• **EXERCISE**
Please count, in the material below, each line containing "магазина", and report only the number.

• **DATASET CONTENT**

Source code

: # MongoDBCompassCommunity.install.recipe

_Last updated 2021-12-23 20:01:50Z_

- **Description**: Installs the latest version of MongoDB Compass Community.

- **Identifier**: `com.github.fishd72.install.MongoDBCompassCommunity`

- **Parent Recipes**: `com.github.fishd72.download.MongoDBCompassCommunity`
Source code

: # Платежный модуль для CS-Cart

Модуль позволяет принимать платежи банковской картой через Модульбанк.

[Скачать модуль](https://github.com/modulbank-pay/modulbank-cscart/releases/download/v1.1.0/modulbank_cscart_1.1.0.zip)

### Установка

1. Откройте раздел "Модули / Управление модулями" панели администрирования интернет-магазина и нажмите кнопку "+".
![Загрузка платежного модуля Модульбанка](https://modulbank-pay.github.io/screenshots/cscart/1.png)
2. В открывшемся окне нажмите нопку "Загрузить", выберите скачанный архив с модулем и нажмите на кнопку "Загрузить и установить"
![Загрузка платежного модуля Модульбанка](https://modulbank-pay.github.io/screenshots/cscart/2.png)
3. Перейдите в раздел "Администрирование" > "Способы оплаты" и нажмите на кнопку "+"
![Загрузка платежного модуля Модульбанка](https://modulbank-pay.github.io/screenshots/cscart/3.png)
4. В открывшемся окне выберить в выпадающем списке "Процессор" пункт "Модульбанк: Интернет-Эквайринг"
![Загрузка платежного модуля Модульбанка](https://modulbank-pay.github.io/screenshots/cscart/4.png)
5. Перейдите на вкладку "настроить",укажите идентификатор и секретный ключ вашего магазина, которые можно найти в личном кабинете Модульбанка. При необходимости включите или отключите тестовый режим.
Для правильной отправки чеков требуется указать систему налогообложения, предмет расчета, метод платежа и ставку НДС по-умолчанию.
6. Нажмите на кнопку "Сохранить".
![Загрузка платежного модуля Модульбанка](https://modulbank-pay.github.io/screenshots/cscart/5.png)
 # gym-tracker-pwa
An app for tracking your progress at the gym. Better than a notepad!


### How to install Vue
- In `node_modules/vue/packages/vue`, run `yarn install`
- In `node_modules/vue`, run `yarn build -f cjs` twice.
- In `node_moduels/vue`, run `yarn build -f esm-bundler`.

• **TASK ANSWER**
2